Where does the string "QCDscale" appear in the records? Copy every line that contains it.

#### Source data:
((
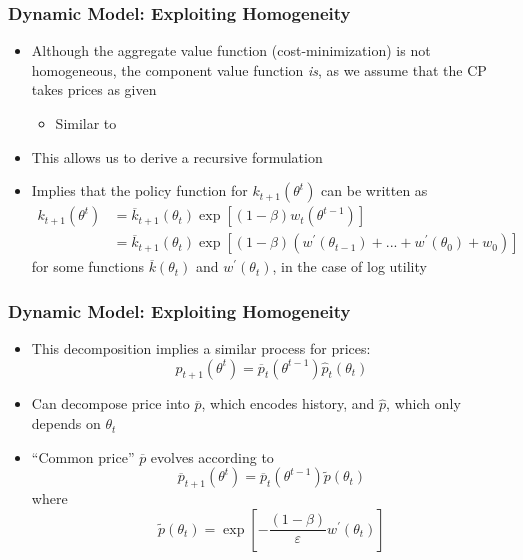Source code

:\documentclass{beamer}
\begin{document}
\begin{frame}
    \frametitle{Dynamic Model: Exploiting Homogeneity}

    \begin{itemize}
        \item Although the aggregate value function (cost-minimization) is not homogeneous, the component value function \textit{is}, as we assume that the CP takes prices as given 
        \begin{itemize}
            \item Similar to \cite{angeletos2007uninsured} 
        \end{itemize} 
        \item This allows us to derive a recursive formulation 
        \item Implies that the policy function for \( k_{t+1}\left( \theta^t \right) \) can be written as 
        \begin{align*}
            k_{t+1}\left(\theta^{t}\right) & =\overline{k}_{t+1}\left(\theta_{t}\right)\exp\left[\left(1-\beta\right)w_{t}\left(\theta^{t-1}\right)\right]\\
             & =\overline{k}_{t+1}\left(\theta_{t}\right)\exp\left[\left(1-\beta\right)\left(w^{\prime}\left(\theta_{t-1}\right)+...+w^{\prime}\left(\theta_{0}\right)+w_{0}\right)\right]
            \end{align*}
            for some functions \( \overline{k}\left( \theta_t \right) \) and \( w^\prime\left( \theta_t \right) \), in the case of log utility
    \end{itemize}

\end{frame}

\begin{frame}
    \frametitle{Dynamic Model: Exploiting Homogeneity}

    \begin{itemize}
        \item This decomposition implies a similar process for prices: 
        \begin{equation*}
            p_{t+1}\left(\theta^{t}\right)=\overline{p}_{t}\left(\theta^{t-1}\right)\hat{p}_{t}\left(\theta_{t}\right)
        \end{equation*}
        \item Can decompose price into \( \overline{p} \), which encodes history, and \( \hat{p} \), which only depends on \( \theta_t \)
        \item ``Common price'' \( \overline{p} \) evolves according to 
        \begin{equation*}
            \overline{p}_{t+1}\left(\theta^{t}\right)=\overline{p}_{t}\left(\theta^{t-1}\right)\tilde{p}\left(\theta_{t}\right)
        \end{equation*} 
        where 
        \begin{equation*}
            \tilde{p}\left(\theta_t\right)=\exp\left[-\frac{\left(1-\beta\right)}{\varepsilon}w^{\prime}\left(\theta_t\right)\right]
        \end{equation*}
            
    \end{itemize}

\end{frame}
\end{document}
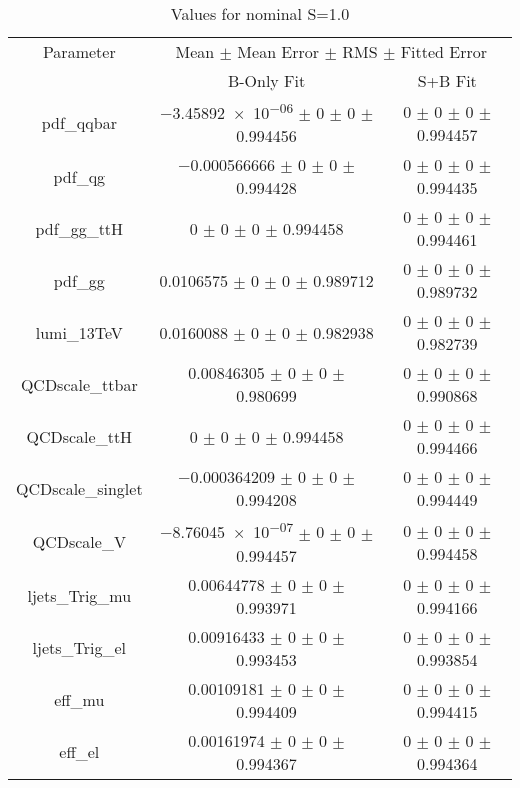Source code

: \begin{table}
\centering
\caption{Values for nominal S=1.0}
\begin{tabular}{ccc}
\toprule
Parameter 	& \multicolumn{2}{c}{Mean $\pm$ Mean Error $\pm$ RMS $\pm$ Fitted Error}\\
 	& B-Only Fit & S+B Fit\\
\midrule
pdf\_qqbar 	& \num{-3.45892e-06} $\pm$ \num{0} $\pm$ \num{0} $\pm$ \num{0.994456} 	& \num{0} $\pm$ \num{0} $\pm$ \num{0} $\pm$ \num{0.994457}\\
pdf\_qg 	& \num{-0.000566666} $\pm$ \num{0} $\pm$ \num{0} $\pm$ \num{0.994428} 	& \num{0} $\pm$ \num{0} $\pm$ \num{0} $\pm$ \num{0.994435}\\
pdf\_gg\_ttH 	& \num{0} $\pm$ \num{0} $\pm$ \num{0} $\pm$ \num{0.994458} 	& \num{0} $\pm$ \num{0} $\pm$ \num{0} $\pm$ \num{0.994461}\\
pdf\_gg 	& \num{0.0106575} $\pm$ \num{0} $\pm$ \num{0} $\pm$ \num{0.989712} 	& \num{0} $\pm$ \num{0} $\pm$ \num{0} $\pm$ \num{0.989732}\\
lumi\_13TeV 	& \num{0.0160088} $\pm$ \num{0} $\pm$ \num{0} $\pm$ \num{0.982938} 	& \num{0} $\pm$ \num{0} $\pm$ \num{0} $\pm$ \num{0.982739}\\
QCDscale\_ttbar 	& \num{0.00846305} $\pm$ \num{0} $\pm$ \num{0} $\pm$ \num{0.980699} 	& \num{0} $\pm$ \num{0} $\pm$ \num{0} $\pm$ \num{0.990868}\\
QCDscale\_ttH 	& \num{0} $\pm$ \num{0} $\pm$ \num{0} $\pm$ \num{0.994458} 	& \num{0} $\pm$ \num{0} $\pm$ \num{0} $\pm$ \num{0.994466}\\
QCDscale\_singlet 	& \num{-0.000364209} $\pm$ \num{0} $\pm$ \num{0} $\pm$ \num{0.994208} 	& \num{0} $\pm$ \num{0} $\pm$ \num{0} $\pm$ \num{0.994449}\\
QCDscale\_V 	& \num{-8.76045e-07} $\pm$ \num{0} $\pm$ \num{0} $\pm$ \num{0.994457} 	& \num{0} $\pm$ \num{0} $\pm$ \num{0} $\pm$ \num{0.994458}\\
ljets\_Trig\_mu 	& \num{0.00644778} $\pm$ \num{0} $\pm$ \num{0} $\pm$ \num{0.993971} 	& \num{0} $\pm$ \num{0} $\pm$ \num{0} $\pm$ \num{0.994166}\\
ljets\_Trig\_el 	& \num{0.00916433} $\pm$ \num{0} $\pm$ \num{0} $\pm$ \num{0.993453} 	& \num{0} $\pm$ \num{0} $\pm$ \num{0} $\pm$ \num{0.993854}\\
eff\_mu 	& \num{0.00109181} $\pm$ \num{0} $\pm$ \num{0} $\pm$ \num{0.994409} 	& \num{0} $\pm$ \num{0} $\pm$ \num{0} $\pm$ \num{0.994415}\\
eff\_el 	& \num{0.00161974} $\pm$ \num{0} $\pm$ \num{0} $\pm$ \num{0.994367} 	& \num{0} $\pm$ \num{0} $\pm$ \num{0} $\pm$ \num{0.994364}\\

\end{tabular}
\end{table}
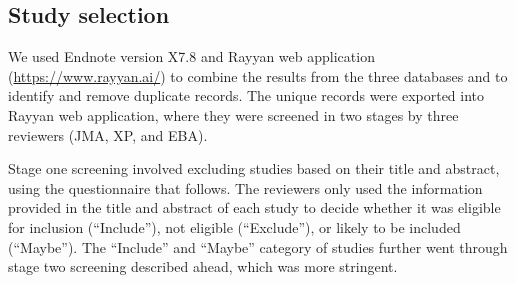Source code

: \documentclass[10pt,letterpaper]{article}
\begin{document}
\subsection*{Study selection}
We used Endnote version X7.8 and Rayyan web application (\url{https://www.rayyan.ai/}) to combine the results from the three databases and to identify and remove duplicate records. The unique records were exported into Rayyan web application, where they were screened in two stages by three reviewers (JMA, XP, and EBA). 

Stage one screening involved excluding studies based on their title and abstract, using the questionnaire that follows. The reviewers only used the information provided in the title and abstract of each study to decide whether it was eligible for inclusion (``Include''), not eligible (``Exclude''), or likely to be included (``Maybe''). The ``Include'' and ``Maybe'' category of studies further went through stage two screening described ahead, which was more stringent. 
\end{document}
))
#### WRITTEN SOLUTION:
QCDscale\_ttbar 	& \num{0.00846305} $\pm$ \num{0} $\pm$ \num{0} $\pm$ \num{0.980699} 	& \num{0} $\pm$ \num{0} $\pm$ \num{0} $\pm$ \num{0.990868}\\
QCDscale\_ttH 	& \num{0} $\pm$ \num{0} $\pm$ \num{0} $\pm$ \num{0.994458} 	& \num{0} $\pm$ \num{0} $\pm$ \num{0} $\pm$ \num{0.994466}\\
QCDscale\_singlet 	& \num{-0.000364209} $\pm$ \num{0} $\pm$ \num{0} $\pm$ \num{0.994208} 	& \num{0} $\pm$ \num{0} $\pm$ \num{0} $\pm$ \num{0.994449}\\
QCDscale\_V 	& \num{-8.76045e-07} $\pm$ \num{0} $\pm$ \num{0} $\pm$ \num{0.994457} 	& \num{0} $\pm$ \num{0} $\pm$ \num{0} $\pm$ \num{0.994458}\\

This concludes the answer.